**PROVIDED DATA**
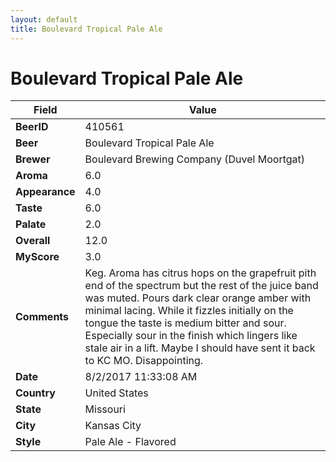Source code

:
 ```yaml
---
layout: default
title: Boulevard Tropical Pale Ale
---
```


# Boulevard Tropical Pale Ale

| Field         | Value     |
|---------------|-----------|
| **BeerID** | 410561 |
| **Beer** | Boulevard Tropical Pale Ale |
| **Brewer** | Boulevard Brewing Company (Duvel Moortgat) |
| **Aroma** | 6.0 |
| **Appearance** | 4.0 |
| **Taste** | 6.0 |
| **Palate** | 2.0 |
| **Overall** | 12.0 |
| **MyScore** | 3.0 |
| **Comments** | Keg. Aroma has citrus hops on the grapefruit pith end of the spectrum but the rest of the juice band was muted. Pours dark clear orange amber with minimal lacing. While it fizzles initially on the tongue the taste is medium bitter and sour. Especially sour in the finish which lingers like stale air in a lift. Maybe I should have sent it back to KC MO. Disappointing. |
| **Date** | 8/2/2017 11:33:08 AM |
| **Country** | United States |
| **State** | Missouri |
| **City** | Kansas City |
| **Style** | Pale Ale - Flavored |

**ABOUT THIS EXERCISE**
Return the listing exactly as it appears, excluding any image.

**SOLUTION TO THIS TASK**
Source code

:
 ```yaml
---
layout: default
title: Boulevard Tropical Pale Ale
---
```


# Boulevard Tropical Pale Ale

| Field         | Value     |
|---------------|-----------|
| **BeerID** | 410561 |
| **Beer** | Boulevard Tropical Pale Ale |
| **Brewer** | Boulevard Brewing Company (Duvel Moortgat) |
| **Aroma** | 6.0 |
| **Appearance** | 4.0 |
| **Taste** | 6.0 |
| **Palate** | 2.0 |
| **Overall** | 12.0 |
| **MyScore** | 3.0 |
| **Comments** | Keg. Aroma has citrus hops on the grapefruit pith end of the spectrum but the rest of the juice band was muted. Pours dark clear orange amber with minimal lacing. While it fizzles initially on the tongue the taste is medium bitter and sour. Especially sour in the finish which lingers like stale air in a lift. Maybe I should have sent it back to KC MO. Disappointing. |
| **Date** | 8/2/2017 11:33:08 AM |
| **Country** | United States |
| **State** | Missouri |
| **City** | Kansas City |
| **Style** | Pale Ale - Flavored |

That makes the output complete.